Saat ini obligasi berbasis ESG sudah diterbitkan oleh PT Sarana Multi Infrastruktur Indonesia sebesar Rp 500 miliar di bursa Indonesia. Di bursa Singapura, ada obligasi hijau yang diterbitkan oleh Bank Rakyat Indonesia, Bank Mandiri, dan PT Barito Pasific Indonesia Tbk dengan jumlah total Rp 27,4 triliun. Sementara penyaluran kredit dan pembiayaan kepada sektor ekonomi berorientasikan hijau mencapai Rp 809,75 triliun.
Daya tarik tinggi
Wimboh mengingatkan bahwa ada korelasi positif antara pelaksanaan ESG dan valuasi saham. ”Sehingga penting bagi perusahaan untuk bergerak berdasarkan ESG, ada insentif karena perusahaan menjadi memiliki daya tarik lebih tinggi,” ujarnya.

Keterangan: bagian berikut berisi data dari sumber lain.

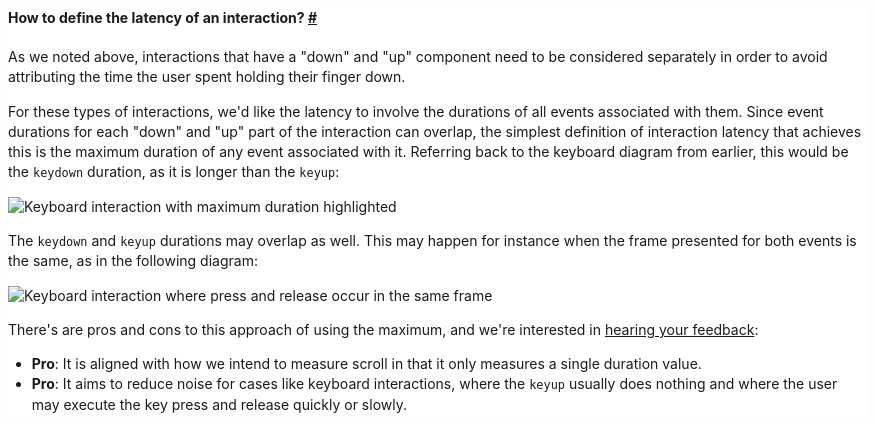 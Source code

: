 #### How to define the latency of an interaction? <a href="#how-to-define-the-latency-of-an-interaction" class="w-headline-link">#</a>

As we noted above, interactions that have a "down" and "up" component need to be considered separately in order to avoid attributing the time the user spent holding their finger down.

For these types of interactions, we'd like the latency to involve the durations of all events associated with them. Since event durations for each "down" and "up" part of the interaction can overlap, the simplest definition of interaction latency that achieves this is the maximum duration of any event associated with it. Referring back to the keyboard diagram from earlier, this would be the `keydown` duration, as it is longer than the `keyup`:

<img src="https://web-dev.imgix.net/image/kns0INkO77RkiEStzHWYrugyWj32/WFPm4W86CqhFsNc1UZuW.jpeg?auto=format" alt="Keyboard interaction with maximum duration highlighted" sizes="(min-width: 800px) 800px, calc(100vw - 48px)" srcset="https://web-dev.imgix.net/image/kns0INkO77RkiEStzHWYrugyWj32/WFPm4W86CqhFsNc1UZuW.jpeg?auto=format&amp;w=200 200w,     https://web-dev.imgix.net/image/kns0INkO77RkiEStzHWYrugyWj32/WFPm4W86CqhFsNc1UZuW.jpeg?auto=format&amp;w=228 228w,     https://web-dev.imgix.net/image/kns0INkO77RkiEStzHWYrugyWj32/WFPm4W86CqhFsNc1UZuW.jpeg?auto=format&amp;w=260 260w,     https://web-dev.imgix.net/image/kns0INkO77RkiEStzHWYrugyWj32/WFPm4W86CqhFsNc1UZuW.jpeg?auto=format&amp;w=296 296w,     https://web-dev.imgix.net/image/kns0INkO77RkiEStzHWYrugyWj32/WFPm4W86CqhFsNc1UZuW.jpeg?auto=format&amp;w=338 338w,     https://web-dev.imgix.net/image/kns0INkO77RkiEStzHWYrugyWj32/WFPm4W86CqhFsNc1UZuW.jpeg?auto=format&amp;w=385 385w,     https://web-dev.imgix.net/image/kns0INkO77RkiEStzHWYrugyWj32/WFPm4W86CqhFsNc1UZuW.jpeg?auto=format&amp;w=439 439w,     https://web-dev.imgix.net/image/kns0INkO77RkiEStzHWYrugyWj32/WFPm4W86CqhFsNc1UZuW.jpeg?auto=format&amp;w=500 500w,     https://web-dev.imgix.net/image/kns0INkO77RkiEStzHWYrugyWj32/WFPm4W86CqhFsNc1UZuW.jpeg?auto=format&amp;w=571 571w,     https://web-dev.imgix.net/image/kns0INkO77RkiEStzHWYrugyWj32/WFPm4W86CqhFsNc1UZuW.jpeg?auto=format&amp;w=650 650w,     https://web-dev.imgix.net/image/kns0INkO77RkiEStzHWYrugyWj32/WFPm4W86CqhFsNc1UZuW.jpeg?auto=format&amp;w=741 741w,     https://web-dev.imgix.net/image/kns0INkO77RkiEStzHWYrugyWj32/WFPm4W86CqhFsNc1UZuW.jpeg?auto=format&amp;w=845 845w,     https://web-dev.imgix.net/image/kns0INkO77RkiEStzHWYrugyWj32/WFPm4W86CqhFsNc1UZuW.jpeg?auto=format&amp;w=964 964w,     https://web-dev.imgix.net/image/kns0INkO77RkiEStzHWYrugyWj32/WFPm4W86CqhFsNc1UZuW.jpeg?auto=format&amp;w=1098 1098w,     https://web-dev.imgix.net/image/kns0INkO77RkiEStzHWYrugyWj32/WFPm4W86CqhFsNc1UZuW.jpeg?auto=format&amp;w=1252 1252w,     https://web-dev.imgix.net/image/kns0INkO77RkiEStzHWYrugyWj32/WFPm4W86CqhFsNc1UZuW.jpeg?auto=format&amp;w=1428 1428w,     https://web-dev.imgix.net/image/kns0INkO77RkiEStzHWYrugyWj32/WFPm4W86CqhFsNc1UZuW.jpeg?auto=format&amp;w=1600 1600w" width="800" height="311" />

The `keydown` and `keyup` durations may overlap as well. This may happen for instance when the frame presented for both events is the same, as in the following diagram:

<img src="https://web-dev.imgix.net/image/kns0INkO77RkiEStzHWYrugyWj32/e7htYAZb44AW4UeplBwJ.jpeg?auto=format" alt="Keyboard interaction where press and release occur in the same frame" sizes="(min-width: 800px) 800px, calc(100vw - 48px)" srcset="https://web-dev.imgix.net/image/kns0INkO77RkiEStzHWYrugyWj32/e7htYAZb44AW4UeplBwJ.jpeg?auto=format&amp;w=200 200w,     https://web-dev.imgix.net/image/kns0INkO77RkiEStzHWYrugyWj32/e7htYAZb44AW4UeplBwJ.jpeg?auto=format&amp;w=228 228w,     https://web-dev.imgix.net/image/kns0INkO77RkiEStzHWYrugyWj32/e7htYAZb44AW4UeplBwJ.jpeg?auto=format&amp;w=260 260w,     https://web-dev.imgix.net/image/kns0INkO77RkiEStzHWYrugyWj32/e7htYAZb44AW4UeplBwJ.jpeg?auto=format&amp;w=296 296w,     https://web-dev.imgix.net/image/kns0INkO77RkiEStzHWYrugyWj32/e7htYAZb44AW4UeplBwJ.jpeg?auto=format&amp;w=338 338w,     https://web-dev.imgix.net/image/kns0INkO77RkiEStzHWYrugyWj32/e7htYAZb44AW4UeplBwJ.jpeg?auto=format&amp;w=385 385w,     https://web-dev.imgix.net/image/kns0INkO77RkiEStzHWYrugyWj32/e7htYAZb44AW4UeplBwJ.jpeg?auto=format&amp;w=439 439w,     https://web-dev.imgix.net/image/kns0INkO77RkiEStzHWYrugyWj32/e7htYAZb44AW4UeplBwJ.jpeg?auto=format&amp;w=500 500w,     https://web-dev.imgix.net/image/kns0INkO77RkiEStzHWYrugyWj32/e7htYAZb44AW4UeplBwJ.jpeg?auto=format&amp;w=571 571w,     https://web-dev.imgix.net/image/kns0INkO77RkiEStzHWYrugyWj32/e7htYAZb44AW4UeplBwJ.jpeg?auto=format&amp;w=650 650w,     https://web-dev.imgix.net/image/kns0INkO77RkiEStzHWYrugyWj32/e7htYAZb44AW4UeplBwJ.jpeg?auto=format&amp;w=741 741w,     https://web-dev.imgix.net/image/kns0INkO77RkiEStzHWYrugyWj32/e7htYAZb44AW4UeplBwJ.jpeg?auto=format&amp;w=845 845w,     https://web-dev.imgix.net/image/kns0INkO77RkiEStzHWYrugyWj32/e7htYAZb44AW4UeplBwJ.jpeg?auto=format&amp;w=964 964w,     https://web-dev.imgix.net/image/kns0INkO77RkiEStzHWYrugyWj32/e7htYAZb44AW4UeplBwJ.jpeg?auto=format&amp;w=1098 1098w,     https://web-dev.imgix.net/image/kns0INkO77RkiEStzHWYrugyWj32/e7htYAZb44AW4UeplBwJ.jpeg?auto=format&amp;w=1252 1252w,     https://web-dev.imgix.net/image/kns0INkO77RkiEStzHWYrugyWj32/e7htYAZb44AW4UeplBwJ.jpeg?auto=format&amp;w=1428 1428w,     https://web-dev.imgix.net/image/kns0INkO77RkiEStzHWYrugyWj32/e7htYAZb44AW4UeplBwJ.jpeg?auto=format&amp;w=1600 1600w" width="800" height="311" />

There's are pros and cons to this approach of using the maximum, and we're interested in [hearing your feedback](#feedback):

- **Pro**: It is aligned with how we intend to measure scroll in that it only measures a single duration value.
- **Pro**: It aims to reduce noise for cases like keyboard interactions, where the `keyup` usually does nothing and where the user may execute the key press and release quickly or slowly. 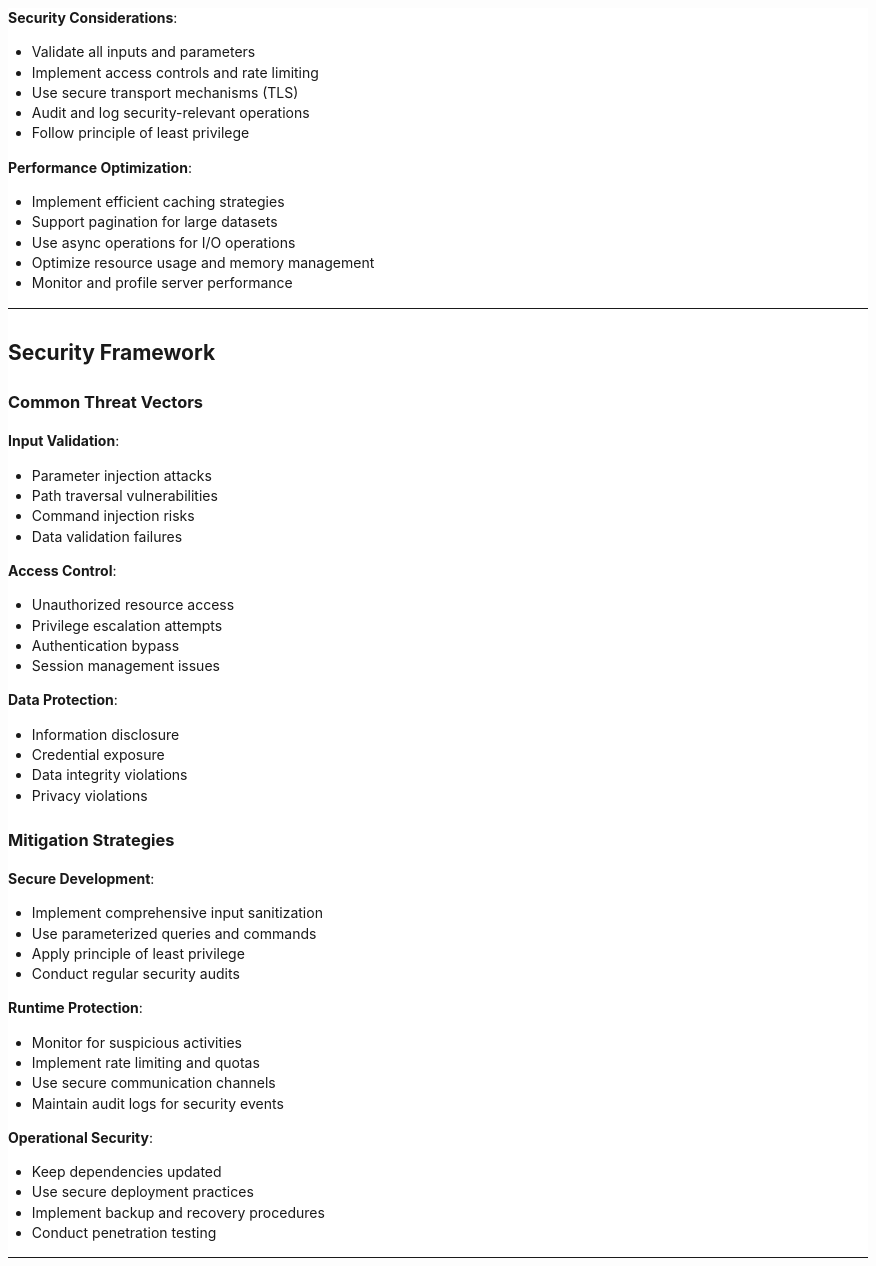 **Security Considerations**:
- Validate all inputs and parameters
- Implement access controls and rate limiting
- Use secure transport mechanisms (TLS)
- Audit and log security-relevant operations
- Follow principle of least privilege

**Performance Optimization**:
- Implement efficient caching strategies
- Support pagination for large datasets
- Use async operations for I/O operations
- Optimize resource usage and memory management
- Monitor and profile server performance

---

## Security Framework

### Common Threat Vectors

**Input Validation**:
- Parameter injection attacks
- Path traversal vulnerabilities
- Command injection risks
- Data validation failures

**Access Control**:
- Unauthorized resource access
- Privilege escalation attempts
- Authentication bypass
- Session management issues

**Data Protection**:
- Information disclosure
- Credential exposure
- Data integrity violations
- Privacy violations

### Mitigation Strategies

**Secure Development**:
- Implement comprehensive input sanitization
- Use parameterized queries and commands
- Apply principle of least privilege
- Conduct regular security audits

**Runtime Protection**:
- Monitor for suspicious activities
- Implement rate limiting and quotas
- Use secure communication channels
- Maintain audit logs for security events

**Operational Security**:
- Keep dependencies updated
- Use secure deployment practices
- Implement backup and recovery procedures
- Conduct penetration testing

---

Dicontohkan, indeks saham Sri Kehati yang berisi 15 emiten di pasar modal yang ketat menjalankan ESG telah digunakan oleh 11 manajer investasi untuk menjadi dasar penerbitan reksa dana berbasis ESG. Total dana kelolaan saat ini mencapai Rp 2,5 triliun. ”Kinerja indeks Sri Kehati juga lebih baik dari IHSG,” kata Wimboh.
Direktur Utama Bursa Efek Indonesia Inarno Djajadi mengungkapkan, BEI telah meluncurkan ESG Leaders Index untuk memenuhi permintaan tinggi dari reksadana juga produk exchange traded fund (ETF) berbasis ESG. Pelaku pasar, kata Inarno, harus bersiap menerapkan prinsip-prinsip ESG, juga turut mengintegrasikan ESG dalam setiap kebijakan dan strategi bisnis.
Dalam melaksanakan prinsip ESG, Direktur Utama PT Bank Rakyat Indonesia Tbk Sunarso mengatakan kadang mendapatkan surat dari investor global yang memang berorientasi pada ESG, seperti fund manager Blackrock.
”Isi surat tersebut kurang lebih berisi mengenai pemberitahuan bahwa perusahaan tersebut telah mengalokasikan investasinya untuk perusahaan yang berorientasi ESG. Oleh karena itu, mau tak mau, BRI juga harus menerapkan hal yang sama untuk mempertahankan valuasinya di pasar. CEO Blackrock itu kirim surat kepada CEO di mana dia berinvestasi. Intinya adalah bahwa telah terjadi realokasi investasi global yang mengarah kepada sustainability investment,” kata Sunarso. Sunarso mencatat, investasi global pada instrumen ESG pada 2016 senilai Rp 324.000 triliun dan meningkat menjadi Rp 565.000 triliun pada 2020.
Saat ini, BRI telah memiliki Rp 579,7 triliun aset kredit berkelanjutan. Nilai tersebut merupakan 64,7 persen dari total kredit yang disalurkan BRI hingga Maret 2021. Dari segi pembiayaan, pada 2019 BRI menerbitkan sustainability bond senilai 500 juta dollar AS dengan kupon 3,95 persen per tahun dan tenor 5 tahun. Sunarso juga menjelaskan, para investor ESG di BRI sebagian besar merupakan investor institusi, seperti BlackRock, Vanguard, Royal London, dan JP Morgan.